Nerd-babe flick has romance and raunch

By Bob Fischbach
WORLD-HERALD STAFF WRITER

It grows on you.

“She's Out of My League” starts out as a broad, nerd-meets-babe romantic comedy that feels completely artificial and formulaic. Nerdy Kirk (Jay Baruchel) has three buddies giving him bad advice on his love life, and babe Molly (Alice Eve) has an acid-tongued sidekick and a spirited sister nudging her.

The movie then heads south into gross-out comedy territory, in the vein of “There's Something About Mary” or “The 40-Year-Old Virgin.”

Somewhere along the way, the characters grow on you. Eve is hot enough to be Christie Brinkley's sister, and she seems so uncommonly decent. Baruchel finds a way to make a skinny, average-looking guy with a junker car and a dead-end job endearing and sympathetic.

You find yourself pulling for these two to stay together, even if the movie's formula leaves little doubt where it's heading. A message about self-worth gains traction, turning things sweetly sentimental.

A long list of obstacles to true love fills the second act.

Both Kirk and Molly are on the rebound. Her hunky pilot boyfriend cheated, while his nasty girlfriend dumped him. She's a high-paid party planner living in a beautiful apartment, he's a lowly airport-security officer living in a dump. Her family has polish. His is pretty low-class, proven at a family dinner to which Kirk brings Molly.

Beyond the appeal of the two lead characters, the outrageous comedy had people at a Tuesday preview laughing so loud and long that at times you couldn't hear what the characters were saying.

And what they were saying was often crude.

In a prolonged sequence in which Kirk prepares for what might be his first intimate date with Molly, he does some manscaping on his body hair — but not without one buddy dropping his pants for a show-and-tell and another buddy helping out with the actual shave.

Would guys in real life act like this? Highly unlikely, but it had people screaming with laughter.

Another scene finds Kirk having to deal with a bodily fluids problem when Molly's sister and parents suddenly arrive and interrupt a makeout session.

T.J. Miller, a standup comic, is funny as curly-haired buddy T.J., who convinces Kirk he has no chance with Molly because she is a 10, while Kirk is just a 5. You can't date more than two notches above yourself, T.J. insists.

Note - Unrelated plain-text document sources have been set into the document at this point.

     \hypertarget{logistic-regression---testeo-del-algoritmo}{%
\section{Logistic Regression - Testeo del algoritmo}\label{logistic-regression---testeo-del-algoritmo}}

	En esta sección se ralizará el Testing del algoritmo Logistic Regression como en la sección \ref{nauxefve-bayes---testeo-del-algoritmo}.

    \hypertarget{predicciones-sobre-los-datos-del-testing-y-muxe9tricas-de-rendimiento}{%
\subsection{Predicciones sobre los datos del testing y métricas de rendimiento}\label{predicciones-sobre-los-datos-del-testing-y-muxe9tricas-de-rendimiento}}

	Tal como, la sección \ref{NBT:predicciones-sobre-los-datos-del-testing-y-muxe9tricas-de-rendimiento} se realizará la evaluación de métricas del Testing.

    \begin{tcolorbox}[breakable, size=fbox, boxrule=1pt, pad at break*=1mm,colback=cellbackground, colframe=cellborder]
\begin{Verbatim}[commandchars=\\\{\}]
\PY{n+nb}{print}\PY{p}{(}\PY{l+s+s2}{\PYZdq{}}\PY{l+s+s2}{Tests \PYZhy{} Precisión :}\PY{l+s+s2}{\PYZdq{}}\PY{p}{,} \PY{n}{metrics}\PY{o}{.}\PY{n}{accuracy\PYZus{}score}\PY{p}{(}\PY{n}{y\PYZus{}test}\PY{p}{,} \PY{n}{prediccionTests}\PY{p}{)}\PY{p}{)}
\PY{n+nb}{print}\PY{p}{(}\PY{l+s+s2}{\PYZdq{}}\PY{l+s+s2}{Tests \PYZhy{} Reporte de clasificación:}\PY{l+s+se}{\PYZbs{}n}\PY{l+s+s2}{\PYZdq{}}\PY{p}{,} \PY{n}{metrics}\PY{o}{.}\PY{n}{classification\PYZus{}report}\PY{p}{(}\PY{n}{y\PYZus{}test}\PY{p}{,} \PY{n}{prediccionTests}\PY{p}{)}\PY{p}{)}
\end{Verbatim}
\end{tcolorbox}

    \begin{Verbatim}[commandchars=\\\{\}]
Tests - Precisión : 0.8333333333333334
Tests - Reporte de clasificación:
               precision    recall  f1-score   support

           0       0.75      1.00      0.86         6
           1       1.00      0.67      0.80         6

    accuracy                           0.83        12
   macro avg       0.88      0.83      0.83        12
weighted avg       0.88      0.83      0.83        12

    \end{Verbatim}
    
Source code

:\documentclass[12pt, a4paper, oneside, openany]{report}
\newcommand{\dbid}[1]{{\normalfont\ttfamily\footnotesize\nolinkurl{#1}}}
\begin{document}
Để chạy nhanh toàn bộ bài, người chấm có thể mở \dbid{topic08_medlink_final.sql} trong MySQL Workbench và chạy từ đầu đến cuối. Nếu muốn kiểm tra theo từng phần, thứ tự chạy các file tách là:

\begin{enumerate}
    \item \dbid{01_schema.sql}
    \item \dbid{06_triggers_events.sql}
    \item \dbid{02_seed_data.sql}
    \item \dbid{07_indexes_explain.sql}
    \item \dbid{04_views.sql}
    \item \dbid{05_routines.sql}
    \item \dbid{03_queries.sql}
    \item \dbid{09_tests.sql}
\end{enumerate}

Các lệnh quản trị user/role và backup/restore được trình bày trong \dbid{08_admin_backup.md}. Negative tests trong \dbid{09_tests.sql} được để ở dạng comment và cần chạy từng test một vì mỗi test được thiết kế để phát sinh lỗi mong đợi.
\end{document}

Krysten Ritter, as Molly's bitter pal Patty, is working the opposite side of the anti-romantic equation, unable to see why someone who looks like Molly would want to be with someone who looks like Kirk.

“She's Out of My League” is less crude and more romantic/sentimental than, say, “Knocked Up” or “Forgetting Sarah Marshall.”

But it's in the same basic ballpark when it comes to generating laughs.